■ EXERCISE DESCRIPTION
Scan the material for "Registry". Copy every line it appears in.

■ ENTRIES SUPPLIED
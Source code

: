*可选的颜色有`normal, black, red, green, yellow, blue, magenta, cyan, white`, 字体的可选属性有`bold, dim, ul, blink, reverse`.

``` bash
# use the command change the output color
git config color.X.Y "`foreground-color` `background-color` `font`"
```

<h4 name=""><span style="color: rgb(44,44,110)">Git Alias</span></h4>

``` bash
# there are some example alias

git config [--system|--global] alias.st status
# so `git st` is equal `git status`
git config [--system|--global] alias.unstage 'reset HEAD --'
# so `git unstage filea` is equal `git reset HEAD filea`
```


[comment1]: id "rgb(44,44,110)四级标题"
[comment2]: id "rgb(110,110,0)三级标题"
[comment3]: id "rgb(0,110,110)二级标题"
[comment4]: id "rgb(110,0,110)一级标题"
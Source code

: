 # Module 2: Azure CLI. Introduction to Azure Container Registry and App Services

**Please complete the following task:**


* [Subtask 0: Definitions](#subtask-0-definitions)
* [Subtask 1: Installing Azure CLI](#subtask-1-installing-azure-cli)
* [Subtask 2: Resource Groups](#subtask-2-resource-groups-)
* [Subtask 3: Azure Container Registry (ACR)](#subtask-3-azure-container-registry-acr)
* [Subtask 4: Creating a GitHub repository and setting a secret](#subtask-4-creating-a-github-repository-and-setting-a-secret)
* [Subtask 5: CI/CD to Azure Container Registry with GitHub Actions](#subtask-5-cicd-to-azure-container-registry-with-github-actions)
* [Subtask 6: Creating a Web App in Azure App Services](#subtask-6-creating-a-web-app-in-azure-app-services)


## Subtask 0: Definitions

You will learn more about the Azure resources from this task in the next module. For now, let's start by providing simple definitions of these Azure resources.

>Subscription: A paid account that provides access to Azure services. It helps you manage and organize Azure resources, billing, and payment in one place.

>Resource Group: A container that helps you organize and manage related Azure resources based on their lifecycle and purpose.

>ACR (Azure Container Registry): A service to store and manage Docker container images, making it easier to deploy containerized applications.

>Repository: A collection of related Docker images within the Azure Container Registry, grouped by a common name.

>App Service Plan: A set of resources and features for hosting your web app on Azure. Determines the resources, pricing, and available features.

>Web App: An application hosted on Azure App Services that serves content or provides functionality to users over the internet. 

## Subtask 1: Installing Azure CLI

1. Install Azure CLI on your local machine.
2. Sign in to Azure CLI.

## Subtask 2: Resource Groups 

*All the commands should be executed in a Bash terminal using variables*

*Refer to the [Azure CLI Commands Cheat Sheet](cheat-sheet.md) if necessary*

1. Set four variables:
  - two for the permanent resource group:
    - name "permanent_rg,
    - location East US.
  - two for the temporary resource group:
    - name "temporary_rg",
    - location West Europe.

■ EXERCISE RESPONSE
: # Module 2: Azure CLI. Introduction to Azure Container Registry and App Services
* [Subtask 3: Azure Container Registry (ACR)](#subtask-3-azure-container-registry-acr)
* [Subtask 5: CI/CD to Azure Container Registry with GitHub Actions](#subtask-5-cicd-to-azure-container-registry-with-github-actions)
>ACR (Azure Container Registry): A service to store and manage Docker container images, making it easier to deploy containerized applications.
>Repository: A collection of related Docker images within the Azure Container Registry, grouped by a common name.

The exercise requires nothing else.